A harness for rigorous AI/ML experiments in finance.
An equity research-and-trading system — multi-agent research, ML prediction, risk-gated execution, weekly self-tuning — instrumented end-to-end[1].
Every signal, prediction, fill, and dollar of P&L instrumented and traceable. The console is a view, not a measurement layer.
Six sector teams, a portfolio decision agent, and a macro layer on LangGraph + Claude. Structured outputs, LLM-as-judge.
Stacked ensemble of gradient-boosted and linear models. 21-day market-relative return predictions with confidence-driven veto.
Weekly evaluation writes optimized parameters back to four S3 configs. Downstream modules read them on cold-start.
Current phase
Every aspect of the system reliable and measurable — every experiment decided on data, not vibes.
- Seven modules wired end-to-end via S3 — data, research, prediction, execution, backtesting, evaluation, dashboard.

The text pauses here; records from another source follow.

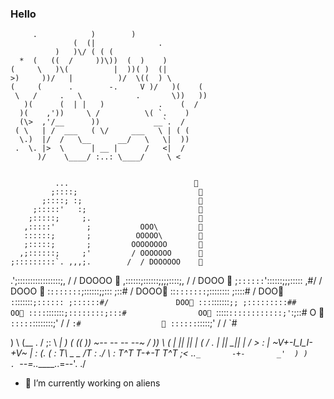 ### Hello 

         .            )        )
                  (  (|              .
              )   )\/ ( ( (
      *  (   ((  /     ))\))  (  )    )
    (     \   )\(          |  ))( )  (|
    >)     ))/   |          )/  \((  ) \
    (     (      .        -.     V )/   )(    (
     \   /     .   \            .       \))   ))
       )(      (  | |   )            .    (  /
      )(    ,'))     \ /          \( `.    )
      (\>  ,'/__      ))            __`.  /
     ( \   | /  ___   ( \/     ___   \ | ( (
      \.)  |/  /   \__      __/   \   \|  ))
     .  \. |>  \      | __ |      /   <|  /
          )/    \____/ :..: \____/     \ <


              ...                            
             ;::::;                           
           ;::::; :;                          
         ;:::::'   :;                         
        ;:::::;     ;.                        
       ,:::::'       ;           OOO\         
       ::::::;       ;          OOOOO\        
       ;:::::;       ;         OOOOOOOO       
      ,;::::::;     ;'         / OOOOOOO      
    ;:::::::::`. ,,,;.        /  / DOOOOOO    
  .';:::::::::::::::::;,     /  /     DOOOO   
 ,::::::;::::::;;;;::::;,   /  /        DOOO  
;`::::::`'::::::;;;::::: ,#/  /          DOOO 
:`:::::::`;::::::;;::: ;::#  /            DOOO
::`:::::::`;:::::::: ;::::# /              DOO
`:`:::::::`;:::::: ;::::::#/               DOO
 :::`:::::::`;; ;:::::::::##                OO
 ::::`:::::::`;::::::::;:::#                OO
 `:::::`::::::::::::;'`:;::#                O 
  `:::::`::::::::;' /  / `:#                  
   ::::::`:::::;'  /  /   `#              
   
   
   
   )   \ (\__  .      / ;: \          __| )  (
  ((    )\)  ~--_     --  --      _--~    /  ))
   \    (    |  ||               ||  |   (  /
         \.  |  ||_             _||  |  /
           > :  |  ~V+-I_I_I-+V~  |  : (.
          (  \:  T\   _     _   /T  : ./
           \  :    T^T T-+-T T^T    ;<
            \..`_       -+-       _'  )
  )            . `--=.._____..=--'. ./

- 🔭 I’m currently working on aliens
<!--
**RhutvikH/RhutvikH** is a ✨ _special_ ✨ repository because its `README.md` (this file) appears on your GitHub profile.

Here are some ideas to get you started:

- 🔭 I’m currently working on ...
- 🌱 I’m currently learning ...
- 👯 I’m looking to collaborate on ...
- 🤔 I’m looking for help with ...
- 💬 Ask me about ...
- 📫 How to reach me: ...
- 😄 Pronouns: ...
- ⚡ Fun fact: ...
-->
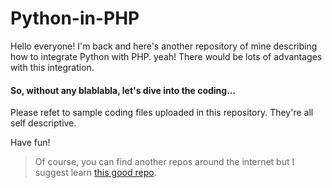 # Python-in-PHP

Hello everyone!
I'm back and here's another repository of mine describing how to integrate Python with PHP. yeah!
There would be lots of advantages with this integration.
#### So, without any blablabla, let's dive into the coding...

Please refet to sample coding files uploaded in this repository. They're all self descriptive.

Have fun!

> Of course, you can find another repos around the internet but I suggest learn [this good repo](https://github.com/Raeen123/phpy).

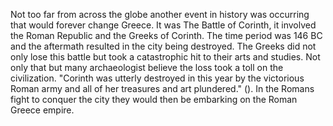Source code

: Not too far from across the globe another event in history was occurring that would forever change Greece. It was The Battle of Corinth, it involved the Roman Republic and the Greeks of Corinth. The time period was 146 BC and the aftermath resulted in the city being destroyed. The Greeks did not only lose this battle but took a catastrophic hit to their arts and studies. Not only that but many archaeologist believe the loss took a toll on the civilization. "Corinth was utterly destroyed in this year by the victorious Roman army and all of her treasures and art plundered." (). In the Romans fight to conquer the city they would then be embarking on the Roman Greece empire.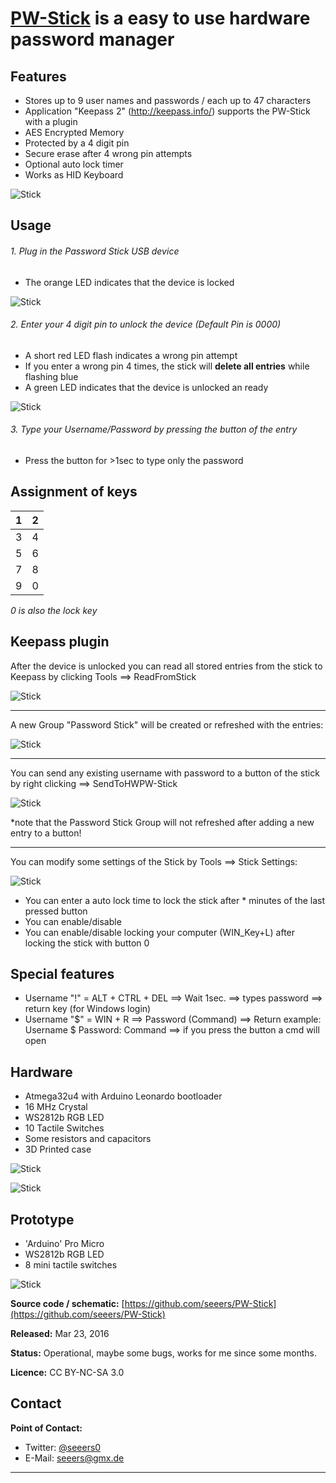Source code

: **[PW-Stick](https://github.com/seeers/PW-Stick)** is a easy to use hardware password manager
======


## Features
* Stores up to 9 user names and passwords / each up to 47 characters
* Application "Keepass 2" (http://keepass.info/) supports the PW-Stick with a plugin
* AES Encrypted Memory
* Protected by a 4 digit pin
* Secure erase after 4 wrong pin attempts
* Optional auto lock timer
* Works as HID Keyboard

![Stick](pictures/sticks.jpg?raw=true)


## Usage
###### 1. Plug in the Password Stick USB device
   * The orange LED indicates that the device is locked

![Stick](pictures/locked.jpg?raw=true)

###### 2. Enter your 4 digit pin to unlock the device (Default Pin is 0000)
   * A short red LED flash indicates a wrong pin attempt
   * If you enter a wrong pin 4 times, the stick will **delete all entries** while flashing blue
   * A green LED indicates that the device is unlocked an ready

![Stick](pictures/unlocked.jpg?raw=true)

###### 3. Type your Username/Password by pressing the button of the entry
   * Press the button for >1sec to type only the password


## Assignment of keys

| 1 | 2 |  
| ------------- |:-------------:|
| 3 | 4 |
| 5 | 6 |
| 7 | 8 |
| 9 | 0 |
*0 is also the lock key*


## Keepass plugin

After the device is unlocked you can read all stored entries from the stick to Keepass by clicking Tools ==> ReadFromStick

![Stick](pictures/KeepassMenu.png?raw=true)

------

A new Group "Password Stick" will be created or refreshed with the entries:

![Stick](pictures/KeepassStickGroup.png?raw=true)

------


You can send any existing username with password to a button of the stick by right clicking ==> SendToHWPW-Stick


![Stick](pictures/KeepassContextMenu.png?raw=true)

*note that the Password Stick Group will not refreshed after adding a new entry to a button!

------

You can modify some settings of the Stick by Tools ==> Stick Settings:

![Stick](pictures/KeepassStickSettings.png?raw=true)

* You can enter a auto lock time to lock the stick after * minutes of the last pressed button
* You can enable/disable
* You can enable/disable locking your computer (WIN_Key+L) after locking the stick with button 0


## Special features
  * Username "!"  = ALT + CTRL + DEL ==> Wait 1sec. ==> types password ==> return key (for Windows login)
  * Username "$"  = WIN + R ==> Password (Command) ==> Return
  example: Username $   Password: Command   ==> if you press the button a cmd will open


## Hardware

* Atmega32u4 with Arduino Leonardo bootloader
* 16 MHz Crystal
* WS2812b RGB LED
* 10 Tactile Switches
* Some resistors and capacitors
* 3D Printed case


![Stick](pictures/pcb_b.jpg?raw=true)

![Stick](pictures/pcb_t.jpg?raw=true)


## Prototype

* 'Arduino' Pro Micro
* WS2812b RGB LED
* 8 mini tactile switches


![Stick](pictures/prototype2.jpg?raw=true)



**Source code / schematic:** [https://github.com/seeers/PW-Stick](https://github.com/seeers/PW-Stick)


**Released:** Mar 23, 2016

**Status:** Operational, maybe some bugs, works for me since some months.

**Licence:**  CC BY-NC-SA 3.0

## Contact

**Point of Contact:**  
* Twitter: [@seeers0](https://twitter.com/seeers0)
* E-Mail: <seeers@gmx.de>




-----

- Multi-agent research, stacked meta-ensemble, risk-gated executor, weekly backtester.
- Three Step Functions running unattended (Saturday weekly + weekday morning + EOD).
- Step Functions reliable end-to-end with drift detection and runtime trend alarms.
- Every decision point measurable — agent calls, predictor verdicts, fills, P&L attribution, risk events.
- Closed feedback loop — backtester writing four optimized configs to S3 weekly.
- Runs featured experiments against pre-committed bars on the Phase-2 substrate.
- Broader feature breadth in inference (current 21 features → ~50-feature ArcticDB store).
- Gated on ≥99% SF success rate over 8 weeks + transparency-inventory complete.
- Paper → live capital with progressive sizing.
- Portfolio-level risk overlays beyond per-position gates.
- Gated on sustained positive alpha vs SPY over a 12-week Phase 3 window.
Instrumented end-to-end[1]
Every layer of the pipeline is observable and auditable:
Research-agent LLM calls capture prompt, response, tool calls, and
structured metadata to
s3://alpha-engine-research/decision_artifacts/, with
LLM-as-judge rubric scores attached on every load-bearing agent type
(sector quant, qual, peer-review, thesis-update, macro economist, CIO).
Every order, fill, and exit decision recorded with per-trade
realized_pnl and rationale where applicable; the audit
trail that surfaced the
PFE short-sell retro.
Signal accuracy at 10d / 30d, predictor rolling 30d IC, NAV vs SPY daily returns, per-trade realized P&L, daily portfolio-level attribution (position P&L + interest + unattributed residual).
Per-call cost tracked at LLM call time and aggregated to a weekly cost parquet.
Trace ID + token counts on every production LLM call.
The backtester replays the morning-planner stage of historical runs as an observational diff against current code.